We explore ‘English’ architecture and gardens from royal court to cottage, including a critical walking tour of the exteriors of Selwyn College and the Sidgwick Site. Dating back to 1130, the Manor Hemingford Grey is reputedly the oldest inhabited house in England, its architecture and setting encapsulates the notion of the rural English home at one with its billowing, floriferous gardens. However, there is a more colourful, complex weave to the term ‘English’, which we will analyse when defining the houses and gardens of monarchs, grandees and talented citizens.

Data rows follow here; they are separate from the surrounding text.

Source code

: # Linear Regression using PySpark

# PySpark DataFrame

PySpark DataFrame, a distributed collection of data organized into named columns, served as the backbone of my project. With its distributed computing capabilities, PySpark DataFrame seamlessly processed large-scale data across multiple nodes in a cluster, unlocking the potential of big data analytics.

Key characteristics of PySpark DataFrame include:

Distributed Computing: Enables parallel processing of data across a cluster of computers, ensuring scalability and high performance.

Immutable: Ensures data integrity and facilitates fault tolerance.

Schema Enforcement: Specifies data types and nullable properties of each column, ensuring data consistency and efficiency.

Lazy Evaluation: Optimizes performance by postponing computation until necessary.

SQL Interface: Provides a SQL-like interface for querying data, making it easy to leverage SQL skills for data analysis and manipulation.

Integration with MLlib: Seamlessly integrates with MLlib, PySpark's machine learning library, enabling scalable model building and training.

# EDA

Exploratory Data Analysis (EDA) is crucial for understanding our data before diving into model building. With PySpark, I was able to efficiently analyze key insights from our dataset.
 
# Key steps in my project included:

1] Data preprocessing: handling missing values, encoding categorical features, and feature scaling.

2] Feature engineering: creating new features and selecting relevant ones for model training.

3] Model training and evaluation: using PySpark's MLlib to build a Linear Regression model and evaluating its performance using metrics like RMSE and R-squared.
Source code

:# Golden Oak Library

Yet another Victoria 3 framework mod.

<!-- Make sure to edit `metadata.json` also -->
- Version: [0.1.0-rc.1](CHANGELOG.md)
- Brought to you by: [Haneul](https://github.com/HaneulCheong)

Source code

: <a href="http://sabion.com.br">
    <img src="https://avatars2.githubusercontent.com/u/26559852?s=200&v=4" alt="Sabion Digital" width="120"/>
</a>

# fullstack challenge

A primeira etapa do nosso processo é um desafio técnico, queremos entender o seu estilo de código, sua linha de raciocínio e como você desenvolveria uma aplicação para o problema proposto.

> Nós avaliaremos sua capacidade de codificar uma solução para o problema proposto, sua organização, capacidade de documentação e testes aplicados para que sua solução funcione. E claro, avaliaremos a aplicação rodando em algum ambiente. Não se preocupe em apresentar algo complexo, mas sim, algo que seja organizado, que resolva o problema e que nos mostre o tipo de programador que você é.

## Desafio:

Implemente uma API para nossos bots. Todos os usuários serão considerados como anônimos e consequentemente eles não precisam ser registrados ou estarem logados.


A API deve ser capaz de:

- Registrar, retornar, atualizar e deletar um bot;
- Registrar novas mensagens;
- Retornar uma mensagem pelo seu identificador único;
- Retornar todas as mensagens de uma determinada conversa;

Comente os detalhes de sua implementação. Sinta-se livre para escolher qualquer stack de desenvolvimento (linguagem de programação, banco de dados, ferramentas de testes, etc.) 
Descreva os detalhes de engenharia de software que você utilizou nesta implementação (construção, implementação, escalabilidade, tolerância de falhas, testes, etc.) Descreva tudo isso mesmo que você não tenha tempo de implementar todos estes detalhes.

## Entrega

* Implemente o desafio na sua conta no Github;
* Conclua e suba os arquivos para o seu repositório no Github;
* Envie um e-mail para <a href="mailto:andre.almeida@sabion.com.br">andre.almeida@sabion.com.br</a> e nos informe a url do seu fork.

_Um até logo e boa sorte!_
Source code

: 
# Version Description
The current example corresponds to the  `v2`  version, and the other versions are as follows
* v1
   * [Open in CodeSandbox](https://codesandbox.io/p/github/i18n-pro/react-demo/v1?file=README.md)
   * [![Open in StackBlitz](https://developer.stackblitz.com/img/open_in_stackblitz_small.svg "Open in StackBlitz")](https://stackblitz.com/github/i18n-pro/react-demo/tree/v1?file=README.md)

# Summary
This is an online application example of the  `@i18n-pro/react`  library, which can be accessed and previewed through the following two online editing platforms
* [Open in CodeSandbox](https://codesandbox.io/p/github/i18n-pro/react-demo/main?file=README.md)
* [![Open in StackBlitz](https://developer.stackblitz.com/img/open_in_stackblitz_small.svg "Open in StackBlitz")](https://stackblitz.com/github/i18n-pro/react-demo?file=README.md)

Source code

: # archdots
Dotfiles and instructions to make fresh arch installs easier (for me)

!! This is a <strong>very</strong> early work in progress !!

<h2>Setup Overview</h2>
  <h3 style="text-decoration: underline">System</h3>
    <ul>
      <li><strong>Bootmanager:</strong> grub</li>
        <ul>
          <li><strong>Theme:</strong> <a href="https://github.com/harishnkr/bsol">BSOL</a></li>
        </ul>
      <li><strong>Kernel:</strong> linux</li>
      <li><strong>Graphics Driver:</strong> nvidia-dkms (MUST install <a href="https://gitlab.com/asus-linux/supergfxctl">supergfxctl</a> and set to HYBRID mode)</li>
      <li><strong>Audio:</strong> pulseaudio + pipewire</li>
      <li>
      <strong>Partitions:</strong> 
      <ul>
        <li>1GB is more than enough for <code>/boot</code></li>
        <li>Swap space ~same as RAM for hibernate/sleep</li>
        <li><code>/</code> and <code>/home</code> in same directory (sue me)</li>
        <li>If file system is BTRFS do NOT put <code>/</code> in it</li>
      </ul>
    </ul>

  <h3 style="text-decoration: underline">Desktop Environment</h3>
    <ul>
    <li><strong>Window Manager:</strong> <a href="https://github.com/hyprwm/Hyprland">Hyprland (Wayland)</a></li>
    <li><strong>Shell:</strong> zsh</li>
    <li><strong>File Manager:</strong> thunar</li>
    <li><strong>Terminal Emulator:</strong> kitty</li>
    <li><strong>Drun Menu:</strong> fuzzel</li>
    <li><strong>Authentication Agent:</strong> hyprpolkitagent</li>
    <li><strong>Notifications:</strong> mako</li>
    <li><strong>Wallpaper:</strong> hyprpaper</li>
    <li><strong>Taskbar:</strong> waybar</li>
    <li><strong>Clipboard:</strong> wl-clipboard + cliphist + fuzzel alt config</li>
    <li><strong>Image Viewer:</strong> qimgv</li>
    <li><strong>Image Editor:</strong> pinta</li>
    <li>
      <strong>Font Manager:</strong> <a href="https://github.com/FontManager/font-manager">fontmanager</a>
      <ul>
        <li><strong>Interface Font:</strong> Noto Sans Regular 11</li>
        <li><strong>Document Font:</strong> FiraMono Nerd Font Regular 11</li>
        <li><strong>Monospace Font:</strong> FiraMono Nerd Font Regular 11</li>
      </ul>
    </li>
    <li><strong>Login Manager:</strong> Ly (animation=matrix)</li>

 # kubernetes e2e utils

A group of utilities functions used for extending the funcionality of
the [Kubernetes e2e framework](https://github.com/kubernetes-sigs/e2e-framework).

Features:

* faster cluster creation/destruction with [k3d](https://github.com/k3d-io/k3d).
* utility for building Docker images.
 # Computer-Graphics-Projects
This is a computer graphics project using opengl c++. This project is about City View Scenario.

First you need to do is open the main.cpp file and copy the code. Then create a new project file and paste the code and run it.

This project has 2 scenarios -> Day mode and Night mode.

Three lectures will contrast and compare royal domains: the power play of Henry VIII and William and Mary at Hampton Court Palace; the oriental excesses of the Prince Regent, later George IV and the Royal Pavilion, Brighton; and lastly traditional family values from Queen Victoria to Queen Elizabeth II that have shaped Buckingham Palace and its hidden London gardens. The sober Palladian architecture of Stourhead provides a suitably august house from which to explore its Saxon roots and sublime English classical landscape - the archetypical le jardin anglais. The vernacular materials of Gertrude Jekyll’s Munstead Wood, conversely, marry well with the borders of its quintessential English gardens. Twentieth-century ‘English Country House Style’ was defined by a Virginian, Nancy (Tree) Lancaster, at Kelmarsh Hall.
In all the aristocracy must not be forgotten. Vita Sackville-West, with her husband Harold Nicolson, transformed the wreckage of Sissinghurst Castle into an enduring icon of the English house and garden. For over three hundred years the Dukes of Devonshire have introduced innovative architecture and garden practice into their stately home and estate - Chatsworth.